Шрифт:
Интервал:
Закладка:
До тех пор пока Хрисипп утверждает, что способность к добродетели означает de fadto способность к пороку, он изрекает истину, ибо для человека в его современном состоянии, имеющего ограниченное понимание Высшего блага, свобода быть добродетельным означает также и свободу грешить. Поэтому если обладание моральной свободой для человека благо и если для него лучше обладать способностью выбирать добродетель по своей воле (хотя это и подразумевает возможность греха), чем вообще не иметь свободы, то из возможности или даже существования морального зла в этом мире нельзя вывести никаких убедительных доводов против Божественного провидения.

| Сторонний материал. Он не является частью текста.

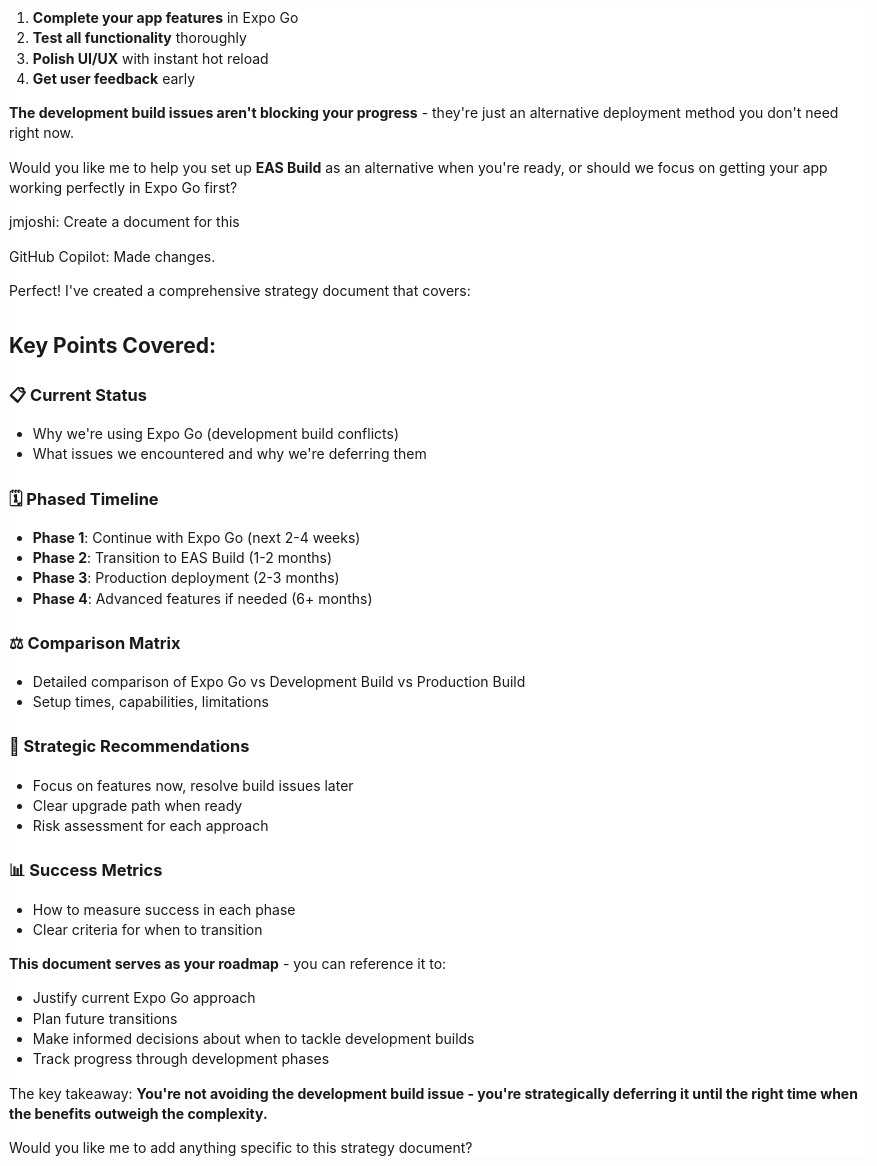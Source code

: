 1. **Complete your app features** in Expo Go
2. **Test all functionality** thoroughly
3. **Polish UI/UX** with instant hot reload
4. **Get user feedback** early

**The development build issues aren't blocking your progress** - they're just an alternative deployment method you don't need right now.

Would you like me to help you set up **EAS Build** as an alternative when you're ready, or should we focus on getting your app working perfectly in Expo Go first?

jmjoshi: Create a document for this

GitHub Copilot: Made changes.

Perfect! I've created a comprehensive strategy document that covers:

## **Key Points Covered:**

### **📋 Current Status**
- Why we're using Expo Go (development build conflicts)
- What issues we encountered and why we're deferring them

### **🗓️ Phased Timeline**
- **Phase 1**: Continue with Expo Go (next 2-4 weeks)
- **Phase 2**: Transition to EAS Build (1-2 months)  
- **Phase 3**: Production deployment (2-3 months)
- **Phase 4**: Advanced features if needed (6+ months)

### **⚖️ Comparison Matrix**
- Detailed comparison of Expo Go vs Development Build vs Production Build
- Setup times, capabilities, limitations

### **🎯 Strategic Recommendations**
- Focus on features now, resolve build issues later
- Clear upgrade path when ready
- Risk assessment for each approach

### **📊 Success Metrics**
- How to measure success in each phase
- Clear criteria for when to transition

**This document serves as your roadmap** - you can reference it to:
- Justify current Expo Go approach
- Plan future transitions
- Make informed decisions about when to tackle development builds
- Track progress through development phases

The key takeaway: **You're not avoiding the development build issue - you're strategically deferring it until the right time when the benefits outweigh the complexity.**

Would you like me to add anything specific to this strategy document?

Но когда Хрисипп утверждает, что из существования добродетели во Вселенной с необходимостью вытекает существование ее противоположности на том основании, что противоположности не могут существовать одна без другой, он не прав, поскольку моральная свобода человека, допускающая возможность греха в этой жизни, вовсе не означает, что человек обязательно будет грешить. (Апология морального зла, да и физического тоже, заключающаяся в утверждении, что присутствие зла только возвышает добро, основана на той же самой ложной точке зрения. При современном положении дел в мире, вне всякого сомнения, для человека гораздо лучше обладать свободой и быть способным грешить, чем не иметь свободы вообще; но было бы лучше, если бы человек использовал эту свободу для выбора добродетельных поступков. Самым лучшим для нашего мира было бы, если бы все люди всегда поступали правильно, как бы сильно ни возвышало добро присутствие зла.)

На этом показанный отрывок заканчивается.